What’s changed for the worse in the 50 years I’ve been in the business? Time horizons have got progressively shorter. That’s partly our fault as asset managers, and partly our clients and the consultants being too quick with their trigger fingers. From our side, somehow the business came too much to be about asset gathering and not enough about investing: Many firms put aside the fiduciary nature of our calling. Certainly our customers are much more sophisticated these days. A better question might be whether they are wiser. In my view, sophistication and short-term horizons combine to ill-effect. Should asset owners look for boutiques or giant asset management complexes when it comes to their fixed-income solutions? The answer lies in which type of entity best puts the client first, and develops a culture that stresses that. I think great fixed-income firms need sufficient scale and discipline. Capital and stability also matter: We served our clients well in the first decades of Standish when we were a private firm, but not a single client knew or cared about our balance sheet. Now they do, and your capital structure needs to come to terms with that. I like the BNY Mellon model: Boutiques with their own culture, but with some of the advantages of scale. 

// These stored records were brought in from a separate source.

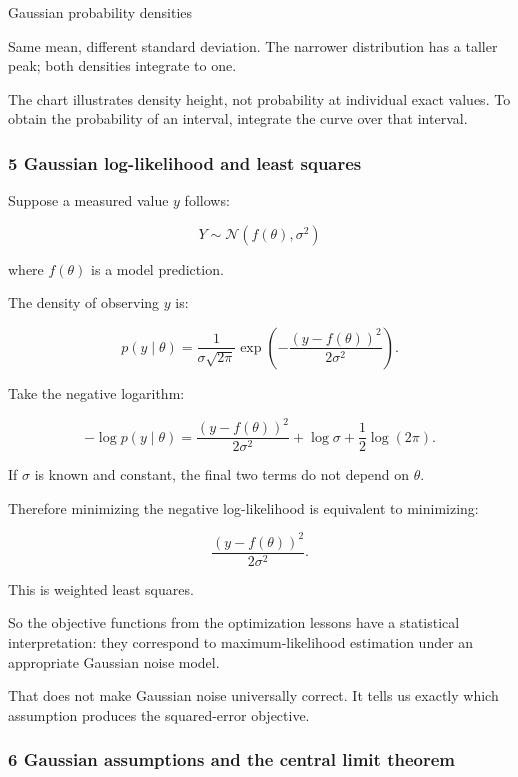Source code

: \hypertarget{02-foundations-ii-ch023-gaussian-shapes}{}

Gaussian probability densities

Same mean, different standard deviation. The narrower distribution has a taller peak; both densities integrate to one.

The chart illustrates density height, not probability at individual exact values. To obtain the probability of an interval, integrate the curve over that interval.

\subsubsection{5 Gaussian log-likelihood and least squares}\label{02-foundations-ii-ch023-gaussian-log-likelihood-and-least-squares}

\hypertarget{02-foundations-ii-ch023-gaussian-log-likelihood-and-least-squares}{}

Suppose a measured value \(y\) follows:

\[
 Y\sim\mathcal N(f(\theta),\sigma^2)
\]

where \(f(\theta)\) is a model prediction.

The density of observing \(y\) is:

\[
 p(y\mid\theta) = \frac1{\sigma\sqrt{2\pi}} \exp\left( -\frac{(y-f(\theta))^2}{2\sigma^2} \right).
\]

Take the negative logarithm:

\[
 -\log p(y\mid\theta) = \frac{(y-f(\theta))^2}{2\sigma^2} +\log\sigma+\frac12\log(2\pi).
\]

If \(\sigma\) is known and constant, the final two terms do not depend on \(\theta\).

Therefore minimizing the negative log-likelihood is equivalent to minimizing:

\[
 \boxed{ \frac{(y-f(\theta))^2}{2\sigma^2} }.
\]

This is weighted least squares.

So the objective functions from the optimization lessons have a statistical interpretation: they correspond to maximum-likelihood estimation under an appropriate Gaussian noise model.

That does not make Gaussian noise universally correct. It tells us exactly which assumption produces the squared-error objective.

\subsubsection{6 Gaussian assumptions and the central limit theorem}\label{02-foundations-ii-ch023-gaussian-assumptions-and-the-central-limit-theorem}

From an investment standpoint, these are difficult times.  There has never been a time when there has been this scale of unfunded liabilities in relation to the size of the global economy. The liabilities we see are simply unsupportable. In my view, this is the wrong time to take risk. I don’t know how you achieve an 8% return in this market unless price-to-earnings ratios keep constantly rising, and that seems an unsupportable proposition. There are not high rates of return to be found in the markets right now: My advice is rather than ratchet up your appetite for risk, ratchet down your expectations of return. Ah, but of course, I’ve been wrong often before. We all have. At Standish, we’ve had some institutional clients for 25 years. That’s what you strive for. Of course, you’re not always going to do well in every period, but you can add consistent and small increments of value. Sometimes we failed to do that: In the late 1990s, we were overly focused on credit, and our performance was poor. Of course, in this business it’s not about being right—it is what the markets think is right. People have thought for 15 years that the Euro is unsustainable. Well, perhaps they’ll be right soon enough, but that hasn’t served them well this past decade.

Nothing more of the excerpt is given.